Our Mini Camper and Chairs |
Morning View: Ocean Between Campers |
We took advantage of the three day weekend, stretched it to a four day weekend, and went camping on the beach. I thought it might be fun to try to get a short game in one morning. I generally fish early morning, but I don't have saltwater gear yet so I brought my wargame. It fit in a shoebox with room to spare. If that's not the definition of portability, I don't know what is. On Saturday morning, I set up a "mountain pass" type map and used what I could remember of a One Hour Wargames scenario. I clearly didn't have something set up right though. Blue started with two units and Red started with all six. Blue's reinforcements arrived at the end of the second turn, but because of where the objectives were placed, Blue still got to the pass before any Red units could get through. Red did make an attempt to flank around, but was repelled. After the failed flank attack, Red's fate was sealed. I did try to play on Sunday, but it was too windy and the felt mat kept blowing around and throwing units to the sand.

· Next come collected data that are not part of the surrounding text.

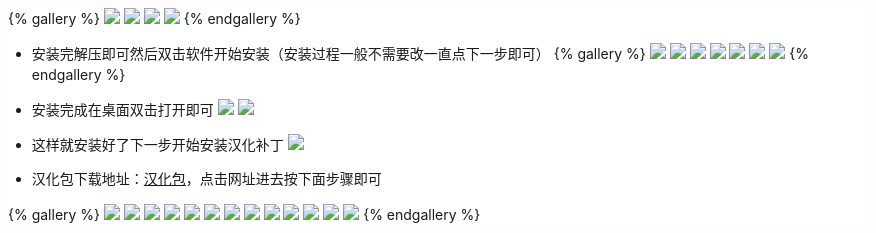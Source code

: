 {% gallery %}
![](https://image-1309791158.cos.ap-guangzhou.myqcloud.com/其他/202205082215956.jpg)
![](https://image-1309791158.cos.ap-guangzhou.myqcloud.com/其他/202205082215254.jpg)
![](https://image-1309791158.cos.ap-guangzhou.myqcloud.com/其他/202205082219144.jpg)
![](https://image-1309791158.cos.ap-guangzhou.myqcloud.com/其他/202205082215775.jpg)
{% endgallery %}

- 安装完解压即可然后双击软件开始安装（安装过程一般不需要改一直点下一步即可）
{% gallery %}
![](https://image-1309791158.cos.ap-guangzhou.myqcloud.com/其他/202205082236138.jpg)
![](https://image-1309791158.cos.ap-guangzhou.myqcloud.com/其他/202205082236841.jpg)
![](https://image-1309791158.cos.ap-guangzhou.myqcloud.com/其他/202205082236199.jpg)
![](https://image-1309791158.cos.ap-guangzhou.myqcloud.com/其他/202205082236729.jpg)
![](https://image-1309791158.cos.ap-guangzhou.myqcloud.com/其他/202205082236428.jpg)
![](https://image-1309791158.cos.ap-guangzhou.myqcloud.com/其他/202205082236243.jpg)
![](https://image-1309791158.cos.ap-guangzhou.myqcloud.com/其他/202205082236908.jpg)
{% endgallery %}

- 安装完成在桌面双击打开即可
![](https://image-1309791158.cos.ap-guangzhou.myqcloud.com/其他/202205082244250.jpg)
![](https://image-1309791158.cos.ap-guangzhou.myqcloud.com/其他/202205082244458.jpg)
- 这样就安装好了下一步开始安装汉化补丁
![](https://image-1309791158.cos.ap-guangzhou.myqcloud.com/其他/202205082246076.jpg)
- 汉化包下载地址：[汉化包](http://mirrors.ustc.edu.cn/eclipse/technology/babel/update-site/)，点击网址进去按下面步骤即可

{% gallery %}
![](https://image-1309791158.cos.ap-guangzhou.myqcloud.com/其他/202205082300342.jpg)
![](https://image-1309791158.cos.ap-guangzhou.myqcloud.com/其他/202205082300256.jpg)
![](https://image-1309791158.cos.ap-guangzhou.myqcloud.com/其他/202205082300830.jpg)
![](https://image-1309791158.cos.ap-guangzhou.myqcloud.com/其他/202205082316697.jpg)
![](https://image-1309791158.cos.ap-guangzhou.myqcloud.com/其他/202205082316290.jpg)
![](https://image-1309791158.cos.ap-guangzhou.myqcloud.com/其他/202205082316633.jpg)
![](https://image-1309791158.cos.ap-guangzhou.myqcloud.com/其他/202205082316834.jpg)
![](https://image-1309791158.cos.ap-guangzhou.myqcloud.com/其他/202205082316321.jpg)
![](https://image-1309791158.cos.ap-guangzhou.myqcloud.com/其他/202205082316847.jpg)
![](https://image-1309791158.cos.ap-guangzhou.myqcloud.com/其他/202205082316511.jpg)
![](https://image-1309791158.cos.ap-guangzhou.myqcloud.com/其他/202205082325389.jpg)
![](https://image-1309791158.cos.ap-guangzhou.myqcloud.com/其他/202205082326714.jpg)
![](https://image-1309791158.cos.ap-guangzhou.myqcloud.com/其他/202205082326923.jpg)
{% endgallery %}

Late Game: Blue Presses the Attack |
I think I made a workable solution to "combined attacks". In the current rules after being attacked by a singe unit, the attacked unit would roll to resolve any hits. This could result in that unit retreating, which would put them out of range for melee combat that could have otherwise happened. To solve this all units who can attack the defending units roll, and hits are tallied. Then the defending unit rolls one dice for each unit that tallied a hit. The defender could then take one dice as their result. This has a tendency to give the defenders a much higher chance of rolling "retreat with -1 hit", but also results in much bloodier combat as it is possible to attack with multiple units.
I need to design a general unit. I haven't decided if the general would increase dice rolls by one for attackers, or remove hits, or both.
I need to work some way of locking units into melee if the defending unit does not retreat. I tried a quick "fighting retreat" scenario, but it was very easy for the retreating army, as they could always move towards their objective, even if they were engaged in melee the prior turn.